Le plafond de verre s’est largement fissuré dès ma première élection. J’espère humblement que cela a permis d’encourager davantage de femmes à poursuivre leurs ambitions professionnelles sans craindre les barrières de genre.

Ces dernières années, de plus en plus de femmes parviennent à se hisser à de hauts postes de responsabilité, aussi bien dans le secteur public que privé. Quelle analyse faites-vous de cette évolution ?

“Le changement ne concerne pas seulement la perception des hommes, mais également celle des femmes : la femme doit croire en la femme !”

Miriem Bensalah Chaqroun

Cette évolution est inéluctable et se déroule dans la nature des choses. Toutes les sociétés à travers le monde accueillent en grand nombre des femmes plus éduquées et travailleuses. Cette marche est irréversible. Certes, les quotas obligatoires aident à renforcer la représentativité des femmes dans les organes de gouvernance. Mais la discrimination positive ne fait pas le changement durable. Ce sont les mentalités qui l’imposent. À cet effet, je voudrais insister sur le fait que le changement ne concerne pas seulement la perception des hommes, mais également celle des femmes : la femme doit croire en la femme !

Économistes et sociologues continuent tout de même de pointer l’existence d’un plafond de verre qui entrave la réussite et les ambitions des femmes marocaines. De quels outils dispose-t-on pour le briser ?

“Il n’y a aucun doute que ce plafond de verre existe encore. En revanche, il se situe désormais plus haut que ce n’était le cas il y a quelques années”

Miriem Bensalah Chaqroun

Il n’y a aucun doute que ce plafond de verre dont vous parlez existe encore. En revanche, il se situe désormais plus haut que ce n’était le cas il y a quelques années, offrant plus d’oxygène aux femmes. Mais il faut que les femmes restent vigilantes et qu’elles continuent ce combat sans baisser la garde. Pour cela, il faudrait qu’elles soient présentes dans tous les cercles de réflexion, et qu’elles agissent en conséquence. Et si elles ne s’y incrustent pas d’elles-mêmes, elles ne recevront pas de cartons d’invitation.
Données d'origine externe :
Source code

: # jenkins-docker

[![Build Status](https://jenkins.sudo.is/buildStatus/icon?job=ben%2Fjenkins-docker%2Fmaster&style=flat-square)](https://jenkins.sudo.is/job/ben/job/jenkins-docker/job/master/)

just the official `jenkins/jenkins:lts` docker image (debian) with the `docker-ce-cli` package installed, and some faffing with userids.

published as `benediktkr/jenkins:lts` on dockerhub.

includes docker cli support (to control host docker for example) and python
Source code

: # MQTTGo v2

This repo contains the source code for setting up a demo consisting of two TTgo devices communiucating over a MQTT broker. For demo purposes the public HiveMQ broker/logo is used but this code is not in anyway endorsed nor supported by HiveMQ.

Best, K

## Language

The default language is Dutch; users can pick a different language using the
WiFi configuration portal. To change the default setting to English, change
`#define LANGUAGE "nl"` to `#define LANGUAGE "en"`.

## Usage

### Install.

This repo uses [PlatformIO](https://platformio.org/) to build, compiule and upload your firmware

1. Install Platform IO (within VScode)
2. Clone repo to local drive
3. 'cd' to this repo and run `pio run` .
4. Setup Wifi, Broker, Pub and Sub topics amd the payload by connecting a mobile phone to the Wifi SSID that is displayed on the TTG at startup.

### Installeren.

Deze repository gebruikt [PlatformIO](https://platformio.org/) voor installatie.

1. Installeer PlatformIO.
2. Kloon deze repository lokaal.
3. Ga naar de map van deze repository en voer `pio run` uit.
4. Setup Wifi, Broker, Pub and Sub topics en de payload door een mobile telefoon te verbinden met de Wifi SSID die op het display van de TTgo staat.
L’autre outil à promouvoir est la normalisation. Les organisations doivent afficher une exemplarité en la matière, et consacrer clairement et de manière assumée, dans leurs règlements, l’égalité des chances. Cela permettra d’encadrer les pratiques et de créer le cercle vertueux nécessaire.

Le Maroc de 2024, dans ses composantes à la fois sociales, politiques et économiques, se tient-il prêt à accueillir des femmes influentes ?
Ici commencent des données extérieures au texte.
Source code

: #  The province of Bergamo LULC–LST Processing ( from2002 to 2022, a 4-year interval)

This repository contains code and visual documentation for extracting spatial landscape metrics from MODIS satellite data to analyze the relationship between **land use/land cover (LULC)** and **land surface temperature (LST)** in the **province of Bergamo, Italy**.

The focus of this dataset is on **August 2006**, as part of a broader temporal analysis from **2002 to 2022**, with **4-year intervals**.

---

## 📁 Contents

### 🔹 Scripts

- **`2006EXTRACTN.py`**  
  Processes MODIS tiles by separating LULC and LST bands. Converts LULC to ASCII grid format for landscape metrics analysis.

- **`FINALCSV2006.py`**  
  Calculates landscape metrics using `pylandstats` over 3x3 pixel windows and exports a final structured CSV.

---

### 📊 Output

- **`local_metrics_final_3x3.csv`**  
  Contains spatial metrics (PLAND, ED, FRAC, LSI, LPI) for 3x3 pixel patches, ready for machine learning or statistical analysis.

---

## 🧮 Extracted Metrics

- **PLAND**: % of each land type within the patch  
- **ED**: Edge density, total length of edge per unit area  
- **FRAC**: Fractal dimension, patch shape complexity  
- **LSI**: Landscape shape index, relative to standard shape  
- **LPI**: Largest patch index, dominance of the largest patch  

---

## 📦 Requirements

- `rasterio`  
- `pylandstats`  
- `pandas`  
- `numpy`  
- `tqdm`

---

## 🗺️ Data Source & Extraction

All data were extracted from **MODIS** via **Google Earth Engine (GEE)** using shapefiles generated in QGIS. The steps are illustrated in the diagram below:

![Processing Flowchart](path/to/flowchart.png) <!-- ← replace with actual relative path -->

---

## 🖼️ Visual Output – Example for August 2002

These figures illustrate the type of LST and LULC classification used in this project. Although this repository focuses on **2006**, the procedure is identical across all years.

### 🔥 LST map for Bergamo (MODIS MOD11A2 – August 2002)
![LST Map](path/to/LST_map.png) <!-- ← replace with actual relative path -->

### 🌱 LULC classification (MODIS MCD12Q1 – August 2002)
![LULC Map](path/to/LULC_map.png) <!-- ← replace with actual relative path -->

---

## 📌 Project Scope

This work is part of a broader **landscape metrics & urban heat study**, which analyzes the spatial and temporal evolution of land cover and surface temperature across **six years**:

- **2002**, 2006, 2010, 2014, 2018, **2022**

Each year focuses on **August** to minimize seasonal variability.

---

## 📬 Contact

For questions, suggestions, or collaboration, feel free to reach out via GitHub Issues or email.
Tout est question de volonté politique. Il n’y a aucun doute que dans notre pays, l’élan et l’impulsion donnés par Sa Majesté pour la modernisation de notre société, pour la promotion du genre et son soutien au scale-up des femmes, a été et reste incontestablement déterminant.

Par ailleurs, la notion “d’influence” peut être parfois galvaudée. Être présent et utile en grand nombre serait, à mes yeux, plus important qu’être influent dans son coin. Nous devons, cependant, dans les cercles de décision des mondes économiques, politiques et sociaux, répondre à cette impulsion et l’encourager par tous nos moyens.

En un mot, l’État fait ce qui doit être fait et la théorie du ruissellement n’est pas linéaire, ni dans le temps ni dans les secteurs et domaines d’activité. Il faut aider ce ruissellement en étant plus visibles, plus audibles et plus audacieuses.